● What to produce: All lines from the opening of the material up to and including the line with "#### Edit the server configuration" should be transcribed exactly, pictures excepted.

------ Provided records ------

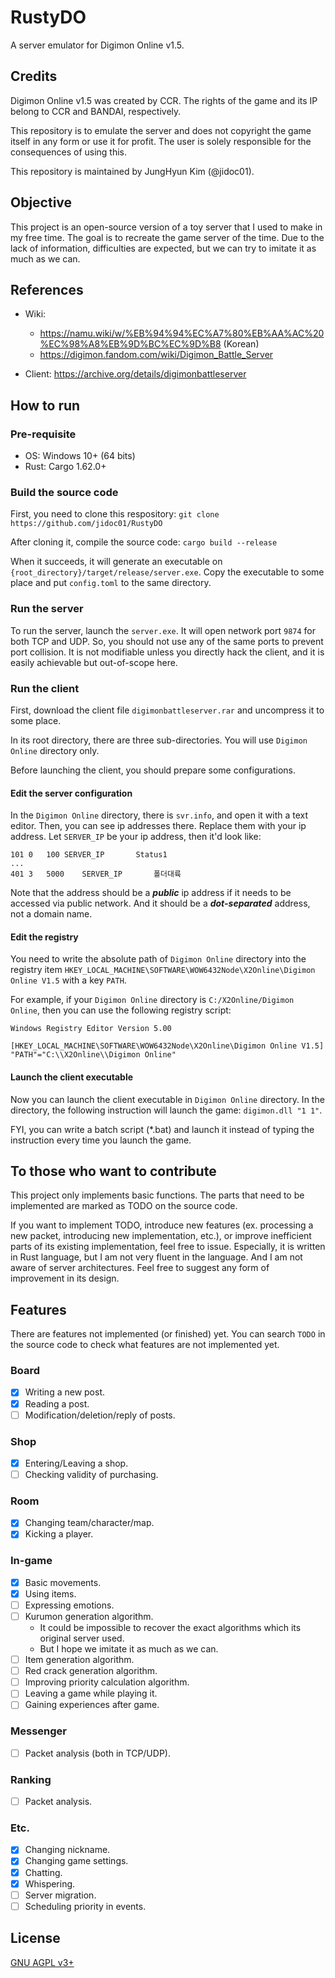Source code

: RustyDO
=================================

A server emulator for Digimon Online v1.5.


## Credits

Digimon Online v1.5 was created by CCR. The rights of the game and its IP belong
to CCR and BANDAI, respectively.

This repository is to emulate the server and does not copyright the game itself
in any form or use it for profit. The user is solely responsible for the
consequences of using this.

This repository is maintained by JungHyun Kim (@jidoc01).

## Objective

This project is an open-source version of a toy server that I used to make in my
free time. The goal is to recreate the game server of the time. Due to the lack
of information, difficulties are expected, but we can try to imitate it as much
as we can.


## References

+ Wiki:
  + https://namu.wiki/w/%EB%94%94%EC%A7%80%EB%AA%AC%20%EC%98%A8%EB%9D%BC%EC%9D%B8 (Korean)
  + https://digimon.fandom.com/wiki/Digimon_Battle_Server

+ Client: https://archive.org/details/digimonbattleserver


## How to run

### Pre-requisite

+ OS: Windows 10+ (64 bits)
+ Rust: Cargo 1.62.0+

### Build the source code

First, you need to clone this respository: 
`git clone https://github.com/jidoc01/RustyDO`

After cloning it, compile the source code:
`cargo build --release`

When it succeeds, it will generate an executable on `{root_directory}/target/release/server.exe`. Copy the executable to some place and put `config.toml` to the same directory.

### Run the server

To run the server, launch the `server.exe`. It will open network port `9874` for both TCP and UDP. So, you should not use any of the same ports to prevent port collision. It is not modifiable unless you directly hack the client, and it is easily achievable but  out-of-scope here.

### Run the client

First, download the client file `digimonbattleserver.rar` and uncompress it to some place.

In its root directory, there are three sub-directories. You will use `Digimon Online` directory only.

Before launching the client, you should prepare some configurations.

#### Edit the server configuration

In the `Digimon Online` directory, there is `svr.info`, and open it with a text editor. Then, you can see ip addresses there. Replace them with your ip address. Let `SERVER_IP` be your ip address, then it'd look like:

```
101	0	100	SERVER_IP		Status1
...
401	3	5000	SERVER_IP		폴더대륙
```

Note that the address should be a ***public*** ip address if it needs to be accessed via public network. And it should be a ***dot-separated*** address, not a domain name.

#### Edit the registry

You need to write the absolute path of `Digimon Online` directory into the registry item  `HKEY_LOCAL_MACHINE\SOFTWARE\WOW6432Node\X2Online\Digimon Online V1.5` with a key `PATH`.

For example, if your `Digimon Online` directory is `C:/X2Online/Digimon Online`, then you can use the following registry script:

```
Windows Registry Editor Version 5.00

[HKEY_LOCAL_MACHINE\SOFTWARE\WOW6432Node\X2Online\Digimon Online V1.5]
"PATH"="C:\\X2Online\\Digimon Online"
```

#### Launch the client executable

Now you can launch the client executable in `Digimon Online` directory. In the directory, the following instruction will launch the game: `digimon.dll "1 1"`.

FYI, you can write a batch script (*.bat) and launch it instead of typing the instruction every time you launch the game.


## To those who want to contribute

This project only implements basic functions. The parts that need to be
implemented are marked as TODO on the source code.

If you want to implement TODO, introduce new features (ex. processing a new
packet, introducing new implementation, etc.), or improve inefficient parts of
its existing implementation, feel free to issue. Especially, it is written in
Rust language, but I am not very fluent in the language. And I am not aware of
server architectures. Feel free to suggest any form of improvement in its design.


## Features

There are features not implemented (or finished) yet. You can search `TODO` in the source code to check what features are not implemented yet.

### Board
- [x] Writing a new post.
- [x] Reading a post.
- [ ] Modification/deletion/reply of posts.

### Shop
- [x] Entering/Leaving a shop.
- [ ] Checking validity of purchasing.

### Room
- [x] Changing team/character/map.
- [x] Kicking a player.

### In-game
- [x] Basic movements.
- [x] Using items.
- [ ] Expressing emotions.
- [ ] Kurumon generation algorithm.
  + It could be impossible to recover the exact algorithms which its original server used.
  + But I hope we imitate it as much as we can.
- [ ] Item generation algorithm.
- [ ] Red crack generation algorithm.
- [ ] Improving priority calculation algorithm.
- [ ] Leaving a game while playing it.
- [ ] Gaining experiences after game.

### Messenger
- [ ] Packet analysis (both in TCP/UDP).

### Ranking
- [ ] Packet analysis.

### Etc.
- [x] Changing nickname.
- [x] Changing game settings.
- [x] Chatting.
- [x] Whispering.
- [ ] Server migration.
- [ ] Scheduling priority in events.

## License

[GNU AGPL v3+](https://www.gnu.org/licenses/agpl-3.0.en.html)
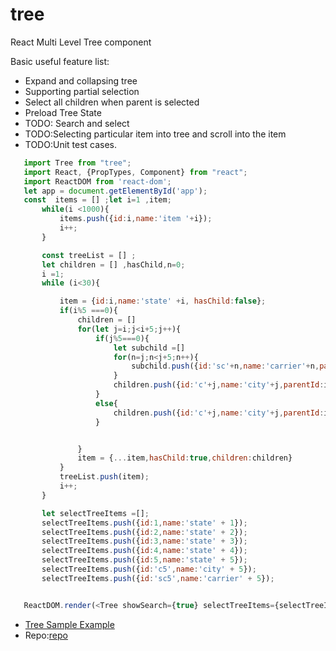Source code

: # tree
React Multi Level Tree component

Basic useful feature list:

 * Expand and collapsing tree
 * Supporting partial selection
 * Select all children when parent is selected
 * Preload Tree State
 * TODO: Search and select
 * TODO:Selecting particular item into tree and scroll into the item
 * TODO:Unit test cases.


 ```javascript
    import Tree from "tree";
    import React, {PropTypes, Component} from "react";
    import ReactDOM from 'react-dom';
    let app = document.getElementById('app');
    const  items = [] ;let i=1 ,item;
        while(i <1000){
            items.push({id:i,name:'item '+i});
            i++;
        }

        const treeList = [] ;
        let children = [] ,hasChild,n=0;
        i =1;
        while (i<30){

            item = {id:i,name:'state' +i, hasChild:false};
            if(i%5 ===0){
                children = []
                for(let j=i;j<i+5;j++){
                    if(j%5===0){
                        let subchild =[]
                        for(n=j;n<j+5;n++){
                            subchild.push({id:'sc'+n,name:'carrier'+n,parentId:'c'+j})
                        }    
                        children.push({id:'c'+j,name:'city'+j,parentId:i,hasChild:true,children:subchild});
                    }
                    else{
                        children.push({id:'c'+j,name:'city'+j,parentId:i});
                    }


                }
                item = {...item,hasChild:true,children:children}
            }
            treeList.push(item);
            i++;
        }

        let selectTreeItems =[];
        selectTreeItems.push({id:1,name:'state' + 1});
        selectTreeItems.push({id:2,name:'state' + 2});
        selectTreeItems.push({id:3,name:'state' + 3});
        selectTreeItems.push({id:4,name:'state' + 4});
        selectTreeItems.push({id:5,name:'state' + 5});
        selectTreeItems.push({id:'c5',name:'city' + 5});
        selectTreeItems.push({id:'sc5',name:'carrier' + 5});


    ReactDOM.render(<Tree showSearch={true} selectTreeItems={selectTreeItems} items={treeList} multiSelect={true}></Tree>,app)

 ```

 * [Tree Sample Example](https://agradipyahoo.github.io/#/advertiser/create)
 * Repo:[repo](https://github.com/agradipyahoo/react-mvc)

------

● Exercise solution:
Source code

: RustyDO
=================================

A server emulator for Digimon Online v1.5.


## Credits

Digimon Online v1.5 was created by CCR. The rights of the game and its IP belong
to CCR and BANDAI, respectively.

This repository is to emulate the server and does not copyright the game itself
in any form or use it for profit. The user is solely responsible for the
consequences of using this.

This repository is maintained by JungHyun Kim (@jidoc01).

## Objective

This project is an open-source version of a toy server that I used to make in my
free time. The goal is to recreate the game server of the time. Due to the lack
of information, difficulties are expected, but we can try to imitate it as much
as we can.


## References

+ Wiki:
  + https://namu.wiki/w/%EB%94%94%EC%A7%80%EB%AA%AC%20%EC%98%A8%EB%9D%BC%EC%9D%B8 (Korean)
  + https://digimon.fandom.com/wiki/Digimon_Battle_Server

+ Client: https://archive.org/details/digimonbattleserver


## How to run

### Pre-requisite

+ OS: Windows 10+ (64 bits)
+ Rust: Cargo 1.62.0+

### Build the source code

First, you need to clone this respository: 
`git clone https://github.com/jidoc01/RustyDO`

After cloning it, compile the source code:
`cargo build --release`

When it succeeds, it will generate an executable on `{root_directory}/target/release/server.exe`. Copy the executable to some place and put `config.toml` to the same directory.

### Run the server

To run the server, launch the `server.exe`. It will open network port `9874` for both TCP and UDP. So, you should not use any of the same ports to prevent port collision. It is not modifiable unless you directly hack the client, and it is easily achievable but  out-of-scope here.

### Run the client

First, download the client file `digimonbattleserver.rar` and uncompress it to some place.

In its root directory, there are three sub-directories. You will use `Digimon Online` directory only.

Before launching the client, you should prepare some configurations.

#### Edit the server configuration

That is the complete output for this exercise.